Eğer; 'haksızlığa uğrayan, mağdur olan ben değilim ama, ben de olabilirdim' diyenler… 'Haksızlıklar karşısında susarsam sıra bana da gelebilir' diyenler… 'Yanındaki yakınındaki bir haksızlığa uğradığında, bana ne' demeyenler… 'Acılar paylaşıldıkça küçülür, mutluluklar ise paylaşıldıkça büyür' diye düşünenler… 'Her canlının kendi nitelikleri ölçüsünde yaşam hakkına saygı' gösterenler… Ve, bütün bunların arasında öncelikle bir aile içinde en önemli konumdaki 'ev kadınları'nı Tüketici Hakları Derneği bünyesinde yer almalarını umuyor ve bekliyorum.
BELEDİYE BAŞKANLIĞIMIZDAN
TALEPLER…
Bir dernek yöneticisi, bir çevreci, bir teknik eleman, bir kentli olarak; yerel yönetimlerin sorumluluklarını hatırlatmaya devam edeceğim. Onlar duymasa, umursamaza, aldırmasa bile.

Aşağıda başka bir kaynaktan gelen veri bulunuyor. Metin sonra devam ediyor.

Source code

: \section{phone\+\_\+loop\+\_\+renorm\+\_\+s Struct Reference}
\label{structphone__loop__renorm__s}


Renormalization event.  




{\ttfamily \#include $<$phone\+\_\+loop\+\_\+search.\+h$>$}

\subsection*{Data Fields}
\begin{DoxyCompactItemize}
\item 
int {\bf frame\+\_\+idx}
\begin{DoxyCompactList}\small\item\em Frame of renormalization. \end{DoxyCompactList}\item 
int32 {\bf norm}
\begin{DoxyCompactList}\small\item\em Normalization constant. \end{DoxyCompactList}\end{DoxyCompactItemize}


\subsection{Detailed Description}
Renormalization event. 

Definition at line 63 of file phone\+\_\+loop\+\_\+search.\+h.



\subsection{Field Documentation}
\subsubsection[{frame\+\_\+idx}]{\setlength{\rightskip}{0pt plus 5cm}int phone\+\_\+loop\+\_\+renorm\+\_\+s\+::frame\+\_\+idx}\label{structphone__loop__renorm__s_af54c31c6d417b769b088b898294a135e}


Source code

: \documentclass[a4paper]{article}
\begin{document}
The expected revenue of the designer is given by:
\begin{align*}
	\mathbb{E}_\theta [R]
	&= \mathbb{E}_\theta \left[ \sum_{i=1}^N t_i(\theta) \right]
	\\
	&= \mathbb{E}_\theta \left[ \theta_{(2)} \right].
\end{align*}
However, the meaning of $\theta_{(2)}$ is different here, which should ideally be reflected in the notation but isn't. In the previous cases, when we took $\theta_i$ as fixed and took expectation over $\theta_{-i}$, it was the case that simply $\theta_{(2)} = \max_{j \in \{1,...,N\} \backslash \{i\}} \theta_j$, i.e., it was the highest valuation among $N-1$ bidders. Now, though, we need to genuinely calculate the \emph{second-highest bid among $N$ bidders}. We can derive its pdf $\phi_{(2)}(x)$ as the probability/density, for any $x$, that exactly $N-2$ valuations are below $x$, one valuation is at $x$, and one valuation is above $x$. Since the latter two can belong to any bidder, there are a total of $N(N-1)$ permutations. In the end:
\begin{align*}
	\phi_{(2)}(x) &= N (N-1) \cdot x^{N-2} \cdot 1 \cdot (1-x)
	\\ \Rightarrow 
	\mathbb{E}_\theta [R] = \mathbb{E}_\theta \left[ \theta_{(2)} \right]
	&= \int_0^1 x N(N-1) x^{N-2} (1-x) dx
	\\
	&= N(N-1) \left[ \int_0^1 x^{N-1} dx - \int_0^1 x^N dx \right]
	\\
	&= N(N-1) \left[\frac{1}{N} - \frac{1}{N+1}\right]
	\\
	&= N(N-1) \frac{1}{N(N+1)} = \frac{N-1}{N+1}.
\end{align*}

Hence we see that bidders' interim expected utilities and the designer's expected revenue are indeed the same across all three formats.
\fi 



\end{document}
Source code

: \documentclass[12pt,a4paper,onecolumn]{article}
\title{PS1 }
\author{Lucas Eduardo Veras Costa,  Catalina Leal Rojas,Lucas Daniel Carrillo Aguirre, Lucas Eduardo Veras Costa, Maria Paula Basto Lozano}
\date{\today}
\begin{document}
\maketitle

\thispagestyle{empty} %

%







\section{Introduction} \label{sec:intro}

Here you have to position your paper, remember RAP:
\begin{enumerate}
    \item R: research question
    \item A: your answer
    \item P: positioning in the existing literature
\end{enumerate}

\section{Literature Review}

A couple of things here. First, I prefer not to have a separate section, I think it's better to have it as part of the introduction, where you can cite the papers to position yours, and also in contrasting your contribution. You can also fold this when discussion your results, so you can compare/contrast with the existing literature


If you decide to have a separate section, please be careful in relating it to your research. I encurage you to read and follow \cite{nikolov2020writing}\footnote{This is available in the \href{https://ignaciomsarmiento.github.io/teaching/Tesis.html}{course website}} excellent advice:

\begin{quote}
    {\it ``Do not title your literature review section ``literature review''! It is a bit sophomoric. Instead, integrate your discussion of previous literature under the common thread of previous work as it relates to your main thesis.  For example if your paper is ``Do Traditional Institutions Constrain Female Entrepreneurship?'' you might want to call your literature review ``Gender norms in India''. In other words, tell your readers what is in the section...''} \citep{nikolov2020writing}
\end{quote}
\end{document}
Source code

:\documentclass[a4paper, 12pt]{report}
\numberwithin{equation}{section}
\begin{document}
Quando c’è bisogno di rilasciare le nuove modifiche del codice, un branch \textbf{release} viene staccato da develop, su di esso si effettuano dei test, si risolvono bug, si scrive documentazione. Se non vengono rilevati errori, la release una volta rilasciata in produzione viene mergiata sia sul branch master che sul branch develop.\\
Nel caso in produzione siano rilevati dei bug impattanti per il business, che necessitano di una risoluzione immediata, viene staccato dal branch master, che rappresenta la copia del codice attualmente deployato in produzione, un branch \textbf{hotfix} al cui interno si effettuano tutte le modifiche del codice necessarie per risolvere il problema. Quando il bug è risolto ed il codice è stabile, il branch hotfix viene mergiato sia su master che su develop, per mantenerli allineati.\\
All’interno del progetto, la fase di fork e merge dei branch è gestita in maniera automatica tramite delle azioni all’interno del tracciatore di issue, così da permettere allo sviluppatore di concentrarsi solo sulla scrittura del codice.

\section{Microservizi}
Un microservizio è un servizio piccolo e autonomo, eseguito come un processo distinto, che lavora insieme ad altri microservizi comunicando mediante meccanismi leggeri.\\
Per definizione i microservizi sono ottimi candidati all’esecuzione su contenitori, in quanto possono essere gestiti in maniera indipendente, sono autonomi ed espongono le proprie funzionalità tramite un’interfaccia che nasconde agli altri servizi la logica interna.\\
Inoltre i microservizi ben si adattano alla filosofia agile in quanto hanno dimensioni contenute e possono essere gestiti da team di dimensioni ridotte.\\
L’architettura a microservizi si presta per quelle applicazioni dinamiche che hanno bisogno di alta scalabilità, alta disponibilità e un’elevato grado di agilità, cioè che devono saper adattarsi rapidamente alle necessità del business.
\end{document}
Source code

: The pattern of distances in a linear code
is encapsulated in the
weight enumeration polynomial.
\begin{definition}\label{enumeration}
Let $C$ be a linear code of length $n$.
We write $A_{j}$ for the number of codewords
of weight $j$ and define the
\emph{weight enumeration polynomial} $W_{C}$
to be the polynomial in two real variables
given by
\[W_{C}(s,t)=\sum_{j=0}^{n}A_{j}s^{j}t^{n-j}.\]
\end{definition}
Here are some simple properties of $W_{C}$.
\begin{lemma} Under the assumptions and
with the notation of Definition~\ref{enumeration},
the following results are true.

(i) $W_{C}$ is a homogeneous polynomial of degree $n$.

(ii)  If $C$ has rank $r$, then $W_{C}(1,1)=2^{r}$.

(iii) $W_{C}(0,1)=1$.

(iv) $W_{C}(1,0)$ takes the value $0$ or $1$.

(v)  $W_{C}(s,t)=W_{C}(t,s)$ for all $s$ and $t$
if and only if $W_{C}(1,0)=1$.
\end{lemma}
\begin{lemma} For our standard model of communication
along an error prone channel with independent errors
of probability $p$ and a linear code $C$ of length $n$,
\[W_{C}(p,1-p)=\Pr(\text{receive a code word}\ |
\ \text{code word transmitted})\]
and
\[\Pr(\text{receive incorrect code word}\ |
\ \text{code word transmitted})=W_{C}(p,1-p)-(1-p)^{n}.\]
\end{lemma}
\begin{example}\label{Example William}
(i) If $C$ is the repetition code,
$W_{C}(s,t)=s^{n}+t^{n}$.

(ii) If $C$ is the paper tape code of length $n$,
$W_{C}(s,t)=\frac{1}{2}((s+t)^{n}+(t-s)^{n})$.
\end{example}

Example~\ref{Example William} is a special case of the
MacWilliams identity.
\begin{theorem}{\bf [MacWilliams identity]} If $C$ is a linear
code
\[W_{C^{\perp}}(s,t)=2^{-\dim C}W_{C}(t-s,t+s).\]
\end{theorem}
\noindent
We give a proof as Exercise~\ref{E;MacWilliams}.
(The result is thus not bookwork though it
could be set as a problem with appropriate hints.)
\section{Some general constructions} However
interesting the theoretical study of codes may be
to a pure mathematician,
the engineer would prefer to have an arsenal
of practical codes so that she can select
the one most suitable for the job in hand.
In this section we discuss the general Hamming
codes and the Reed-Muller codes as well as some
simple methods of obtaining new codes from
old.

Ta ki; yönetime gelmeden önce ve geldikten sonra bile 'sözlerimin arkasında olacağım' diyen başkan duyuncaya kadar.
Evet; bu hafta da, doğal gaz kullanımı ile hava kirliliğinde azalma olmasına karşın, kentimizin bazı bölgelerini özellikle de sabah ve akşam saatlerinde kalorifer bacalarından çıkan partiküler madde yoğunluklu dumana son verilmesinde ısrar ediyorum. Bu, çözümlenmesi kolay ve önüne geçilebilir bir ihlaldir. Kaldı ki, çözümü herkesi de mutlu eder. Tek handikap, sorunu çözmemekte direnene ekonomik yük getireceği için, seçmen olarak potansiyel oy desteği olabilir.
Sorunsuz ve sağlıklı bir yaşam dilerim.